Are they both valid and decompress to the correct data?
Is binary compatibility of the stream expected? It doesn't seem that doing so would be sensible overall because you'd never be able to improve compression performance if it were.

Are they both valid and decompress to the correct data?

Yes.

Is binary compatibility of the stream expected?

Yes. Sending side and receiving side could be implemented different frameworks, running on different platforms.

The question here is why using the same platform results are different. For instance, running a 1MB byte array with all values identical through compression on .NET Framework has yielded ~x5 smaller result that with .NET Core (2K vs 10K).

💭 Different CompressionLevel perhaps?
Could you try and see if specifying a compression level yields a consistent result? It would be kinda odd if they used different defaults, but there are both managed and ZLib implementations which may differ _somewhere_.

Thank you @BhaaLseN. CompressionLevel did help to identify what seems to be inconsistency in the implementation.

This is what I was able to find playing with different CompressionLevel options.
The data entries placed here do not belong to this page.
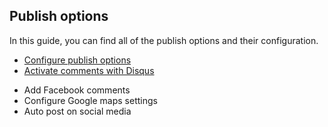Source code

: ## Publish options

In this guide, you can find all of the publish options and their configuration.

*   [Configure publish options](Advertisement-configure-publilsh-options.md)
*   [Activate comments with Disqus](Publish-options-active-comments-with-disquse.md)
-   Add Facebook comments
-   Configure Google maps settings
-   Auto post on social media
Platform | Tested version | CompressionLevel.Fastest | CompressionLevel.Optimal
----------|------------------|------------------------------|-------------------------------
Windows| .NET Framework| 9218 | 2104
Windows| .NET Core | 9218 | 9180
WSL (Ubuntu)|.NET Core | 9218 | 2104

Note: to emphasize the difference, I've used 1MB (1024x1024) array filled with the same character, not the original 1500 size from the issue description.
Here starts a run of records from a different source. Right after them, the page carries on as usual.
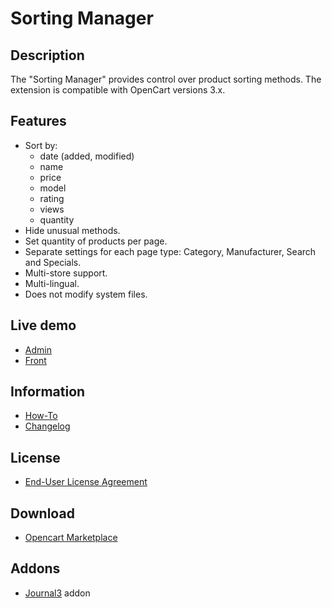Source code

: # Sorting Manager

## Description
The "Sorting Manager" provides control over product sorting methods.
The extension is compatible with OpenCart versions 3.x.

## Features
* Sort by:
  - date (added, modified)
  - name
  - price
  - model
  - rating
  - views
  - quantity
* Hide unusual methods.
* Set quantity of products per page.
* Separate settings for each page type: Category, Manufacturer, Search and Specials.
* Multi-store support.
* Multi-lingual.
* Does not modify system files.

## Live demo
* [Admin](http://ocmod.freevar.com/oc3020/a/admin/index.php?route=extension/module/sorting_manager)
* [Front](http://ocmod.freevar.com/oc3020/a)

## Information
* [How-To](doc/HOWTO.md)
* [Changelog](doc/CHANGELOG.md)

## License
* [End-User License Agreement](EULA.txt)

## Download
* [Opencart Marketplace](https://www.opencart.com/index.php?route=marketplace/extension/info&extension_id=38651)

## Addons
* [Journal3](https://github.com/ocmod-space/ocmod-sorting-manager/raw/main/add/journal3/zip/sorting-manager--journal3.ocmod.zip) addon
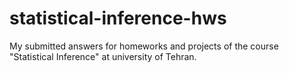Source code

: # statistical-inference-hws
My submitted answers for homeworks and projects of the course "Statistical Inference" at university of Tehran.
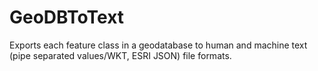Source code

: # GeoDBToText
Exports each feature class in a geodatabase to human and machine text (pipe separated values/WKT, ESRI JSON) file formats.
I've also tested against Linux (Ubuntu 16.04.2 LTS) and it looks like .NET Core on Windows is the outlier.
@karelz should the issue be re-tagged as a bug instead of question?

I let area owners decide if it is a bug or question. Given that nothing seems to be wrong, I would not be surprised if we won't treat it as a bug.

Given that nothing seems to be wrong

Compression far from optimal for .NET Core on Windows when Optimal flag is used. Saying that, agree, let's hear from owners first 🙂 Thank you.

Given that nothing seems to be wrong, I would not be surprised if we won't treat it as a bug.

We don't expect/require that the compressed data will match across runtimes/versions, as long as it's valid. But there does appear to be a size regression here.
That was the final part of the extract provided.